> **DIRECTIONS**
Exact reproductions of all the entries, please, and no pictures.

> **DATA TO PROCESS**
■ ■ ■ ■ ■ ■ ■

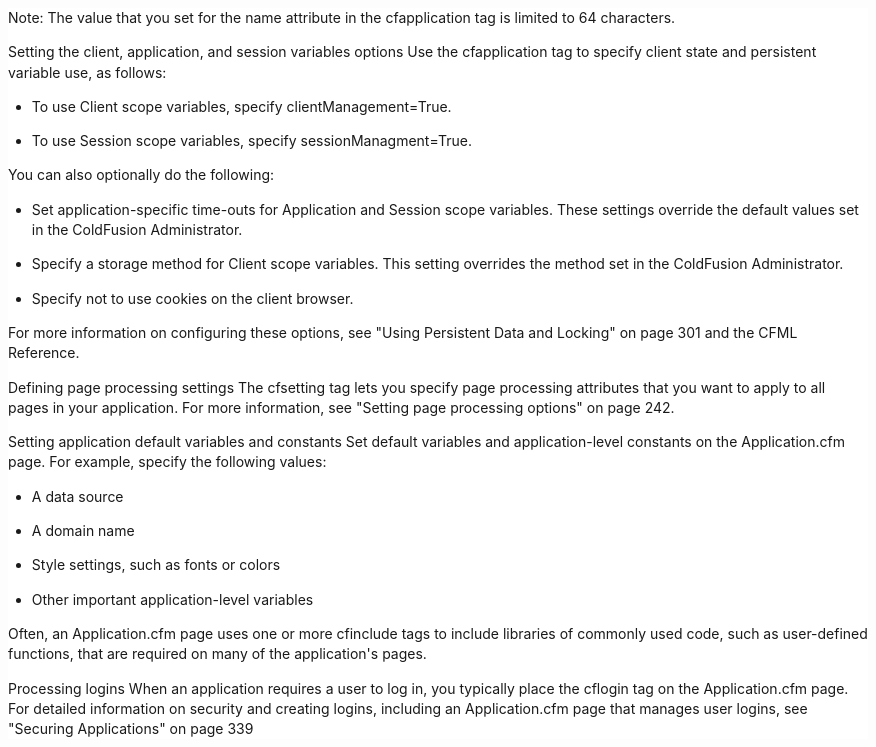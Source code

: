 <cfapplication name="SearchApp">

Note: The value that you set for the name attribute in the cfapplication tag is limited to 64 characters.


Setting the client, application, and session variables options
Use the cfapplication tag to specify client state and persistent variable use, as follows:

* To use Client scope variables, specify clientManagement=True.

* To use Session scope variables, specify sessionManagment=True.

You can also optionally do the following:

* Set application-specific time-outs for Application and Session scope variables. These settings override the default
   values set in the ColdFusion Administrator.

* Specify a storage method for Client scope variables. This setting overrides the method set in the ColdFusion
   Administrator.

* Specify not to use cookies on the client browser.

For more information on configuring these options, see "Using Persistent Data and Locking" on page 301 and the
CFML Reference.


Defining page processing settings
The cfsetting tag lets you specify page processing attributes that you want to apply to all pages in your application.
For more information, see "Setting page processing options" on page 242.


Setting application default variables and constants
Set default variables and application-level constants on the Application.cfm page. For example, specify the following
values:

* A data source

* A domain name

* Style settings, such as fonts or colors

* Other important application-level variables

Often, an Application.cfm page uses one or more cfinclude tags to include libraries of commonly used code, such as
user-defined functions, that are required on many of the application's pages.


Processing logins
When an application requires a user to log in, you typically place the cflogin tag on the Application.cfm page. For
detailed information on security and creating logins, including an Application.cfm page that manages user logins, see
"Securing Applications" on page 339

■ ■ ■ ■ ■ ■ ■

> **SOLUTION FOR THIS EXERCISE**
Source code

: <cfapplication name="SearchApp">

Note: The value that you set for the name attribute in the cfapplication tag is limited to 64 characters.


Setting the client, application, and session variables options
Use the cfapplication tag to specify client state and persistent variable use, as follows:

* To use Client scope variables, specify clientManagement=True.

* To use Session scope variables, specify sessionManagment=True.

You can also optionally do the following:

* Set application-specific time-outs for Application and Session scope variables. These settings override the default
   values set in the ColdFusion Administrator.

* Specify a storage method for Client scope variables. This setting overrides the method set in the ColdFusion
   Administrator.

* Specify not to use cookies on the client browser.

For more information on configuring these options, see "Using Persistent Data and Locking" on page 301 and the
CFML Reference.


Defining page processing settings
The cfsetting tag lets you specify page processing attributes that you want to apply to all pages in your application.
For more information, see "Setting page processing options" on page 242.


Setting application default variables and constants
Set default variables and application-level constants on the Application.cfm page. For example, specify the following
values:

* A data source

* A domain name

* Style settings, such as fonts or colors

* Other important application-level variables

Often, an Application.cfm page uses one or more cfinclude tags to include libraries of commonly used code, such as
user-defined functions, that are required on many of the application's pages.


Processing logins
When an application requires a user to log in, you typically place the cflogin tag on the Application.cfm page. For
detailed information on security and creating logins, including an Application.cfm page that manages user logins, see
"Securing Applications" on page 339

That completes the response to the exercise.